En el Hotel Alvear, hotel cajetudo del barrio porteño de Recoleta, “Alvear Palace”, nombre en lengua extranjera, como mejor cae en esa zona de la Ciudad de Buenos Aires, en esa avenida, Alvear, que recuerda al fallido dictador que quiso entregar las Provincias Unidas del Río de la Plata primero a los ingleses y más tarde de vuelta a los españoles, en ese cinco estrellas, en una habitación/departamento de 38 metros cuadrados, vive Horacio Ferrer. Un día, hará unos 30 años o un poco más, decidió que quería alojarse para siempre en ese hotel, que hacía juego con su moño, su rosa en el ojal, sus versos y su sonrisa, se compró esa habitación en el octavo piso y desde entonces hasta hoy y hasta el último día vive y vivirá rodeado de vecinos que cambian cada fin de semana, con botones y recepcionistas en lugar de porteros, y el cartel de “do not disturb” colgado del picaportes de la puerta si no quiere que la mucama se le meta sin avisar en su casa. Es una vida que sería imperdonable si fuese otra persona, digamos, Daisy de Chopitea, o el juez Fayt, o Fassi Lavalle. Pero Ferrer es un poeta, uno de los buenos. Los buenos poetas son bienes escasos, y ya eso sería suficiente como para perdonarle que viva en el Alvear. Pero si además vemos que todo el asunto, de vivir en una habitación de un hotel lleno de borlas, es un poco de su poesía, entonces no sólo hay que perdonarlo sino además estar a favor.
Horacio Ferrer nació en Montevideo. Todavía vivía allí cuando escribió para Aníbal Troilo la letra de “La última grela”, su primer tango, que después musicalizó Astor Piazzolla, y también cuando publicó su “Romancero canyengue”, el que decidió a Piazzolla a conminarlo: “Si no venís a Buenos Aires a trabajar conmigo sos un imbécil”. Horacio dejó sus trabajos en la Unviersidad de Montevideo y el diario El País, y vino. No era un pibe. Tenía 34 años.
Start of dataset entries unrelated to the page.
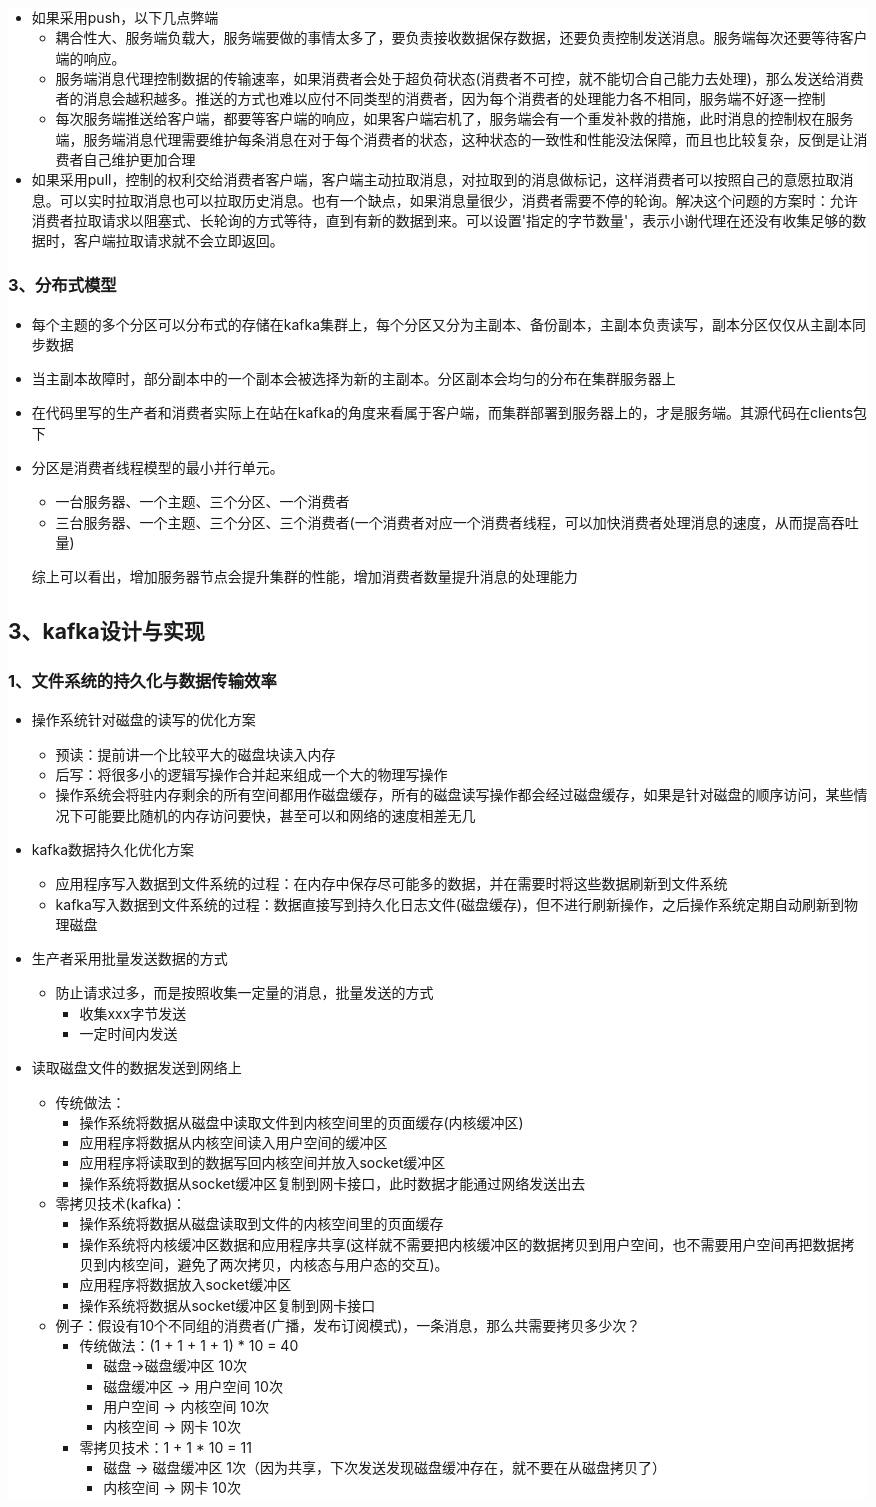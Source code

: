   - 如果采用push，以下几点弊端
    - 耦合性大、服务端负载大，服务端要做的事情太多了，要负责接收数据保存数据，还要负责控制发送消息。服务端每次还要等待客户端的响应。
    - 服务端消息代理控制数据的传输速率，如果消费者会处于超负荷状态(消费者不可控，就不能切合自己能力去处理)，那么发送给消费者的消息会越积越多。推送的方式也难以应付不同类型的消费者，因为每个消费者的处理能力各不相同，服务端不好逐一控制
    - 每次服务端推送给客户端，都要等客户端的响应，如果客户端宕机了，服务端会有一个重发补救的措施，此时消息的控制权在服务端，服务端消息代理需要维护每条消息在对于每个消费者的状态，这种状态的一致性和性能没法保障，而且也比较复杂，反倒是让消费者自己维护更加合理
  - 如果采用pull，控制的权利交给消费者客户端，客户端主动拉取消息，对拉取到的消息做标记，这样消费者可以按照自己的意愿拉取消息。可以实时拉取消息也可以拉取历史消息。也有一个缺点，如果消息量很少，消费者需要不停的轮询。解决这个问题的方案时：允许消费者拉取请求以阻塞式、长轮询的方式等待，直到有新的数据到来。可以设置'指定的字节数量'，表示小谢代理在还没有收集足够的数据时，客户端拉取请求就不会立即返回。

### 3、分布式模型

- 每个主题的多个分区可以分布式的存储在kafka集群上，每个分区又分为主副本、备份副本，主副本负责读写，副本分区仅仅从主副本同步数据

- 当主副本故障时，部分副本中的一个副本会被选择为新的主副本。分区副本会均匀的分布在集群服务器上

- 在代码里写的生产者和消费者实际上在站在kafka的角度来看属于客户端，而集群部署到服务器上的，才是服务端。其源代码在clients包下

- 分区是消费者线程模型的最小并行单元。

  - 一台服务器、一个主题、三个分区、一个消费者
  - 三台服务器、一个主题、三个分区、三个消费者(一个消费者对应一个消费者线程，可以加快消费者处理消息的速度，从而提高吞吐量)

  综上可以看出，增加服务器节点会提升集群的性能，增加消费者数量提升消息的处理能力

## 3、kafka设计与实现

### 1、文件系统的持久化与数据传输效率

- 操作系统针对磁盘的读写的优化方案

  - 预读：提前讲一个比较平大的磁盘块读入内存
  - 后写：将很多小的逻辑写操作合并起来组成一个大的物理写操作
  - 操作系统会将驻内存剩余的所有空间都用作磁盘缓存，所有的磁盘读写操作都会经过磁盘缓存，如果是针对磁盘的顺序访问，某些情况下可能要比随机的内存访问要快，甚至可以和网络的速度相差无几

- kafka数据持久化优化方案

  - 应用程序写入数据到文件系统的过程：在内存中保存尽可能多的数据，并在需要时将这些数据刷新到文件系统
  - kafka写入数据到文件系统的过程：数据直接写到持久化日志文件(磁盘缓存)，但不进行刷新操作，之后操作系统定期自动刷新到物理磁盘

- 生产者采用批量发送数据的方式

  - 防止请求过多，而是按照收集一定量的消息，批量发送的方式
    - 收集xxx字节发送
    - 一定时间内发送

- 读取磁盘文件的数据发送到网络上

  - 传统做法：
    - 操作系统将数据从磁盘中读取文件到内核空间里的页面缓存(内核缓冲区)
    - 应用程序将数据从内核空间读入用户空间的缓冲区
    - 应用程序将读取到的数据写回内核空间并放入socket缓冲区
    - 操作系统将数据从socket缓冲区复制到网卡接口，此时数据才能通过网络发送出去
  - 零拷贝技术(kafka)：
    - 操作系统将数据从磁盘读取到文件的内核空间里的页面缓存
    - 操作系统将内核缓冲区数据和应用程序共享(这样就不需要把内核缓冲区的数据拷贝到用户空间，也不需要用户空间再把数据拷贝到内核空间，避免了两次拷贝，内核态与用户态的交互)。
    - 应用程序将数据放入socket缓冲区
    - 操作系统将数据从socket缓冲区复制到网卡接口
  - 例子：假设有10个不同组的消费者(广播，发布订阅模式)，一条消息，那么共需要拷贝多少次？
    - 传统做法：(1 + 1 + 1 + 1) * 10 = 40
      - 磁盘->磁盘缓冲区 10次
      - 磁盘缓冲区 -> 用户空间 10次
      - 用户空间 -> 内核空间 10次
      - 内核空间 -> 网卡 10次
    - 零拷贝技术：1 + 1 * 10 = 11
      - 磁盘 -> 磁盘缓冲区 1次（因为共享，下次发送发现磁盘缓冲存在，就不要在从磁盘拷贝了）
      - 内核空间 -> 网卡 10次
4808-2100 es el número de teléfono del Alvear. Por supuesto, si uno llama no le van a pasar la comunicación con Horacio, pero seguramente le tomarán el mensaje que quiera dejarle. Él, si no anda de tertulia por ahí, estará mirando fútbol: a Huracán, pese a todo, al Barcelona, cualquiera del Fútbol para Todos, la Liga Inglesa o lo que le interese. “Miraré ocho, diez, partidos por semana, no me parece que sea mucho”, dice. Qué cosa: Horacio Ferrer mirando fútbol es también parte de su misma poesía.
Lulú es otra parte y no una menor. Lulú Michelli, la mujer que comparte con él esos 38 metros cuadrados de unos pocos libros, algunos discos, cuadros y dibujos. Esa pintora de la que Horacio se enamoró en un bar de San Telmo llamado –créase o no—“La Poesía”. Ella, por quien él dejó de dibujar –otra de sus actividades artísticas, opacada por la literaria—porque desde entonces “la artista plástica de la pareja es ella”, explica, firme y claro.
La frase inmortal: “eso no es tango”, nació el 16 de noviembre de 1969. Era el Festival de Buenos Aires de la Canción y la Danza y Amelita Baltar cantó “Balada para un loco” entre una ovación y monedazos. Unas semanas antes, Ferrer había llegado al departamento de Piazzolla con otra frase: “Ya sé que estoy piantao…”. Trabajaron siete días seguidos. Agregaron, quitaron, cambiaron ritmos, melodías, recitados, versos. Al terminar, Ástor le dijo: “Hacete una tarjeta que diga Horacio Ferrer, autor de Balada para un loco. Te va a servir para toda la vida”. Y también fue parte de su poesía.
Publicado en el diario La Unión del 2 de junio de 2011.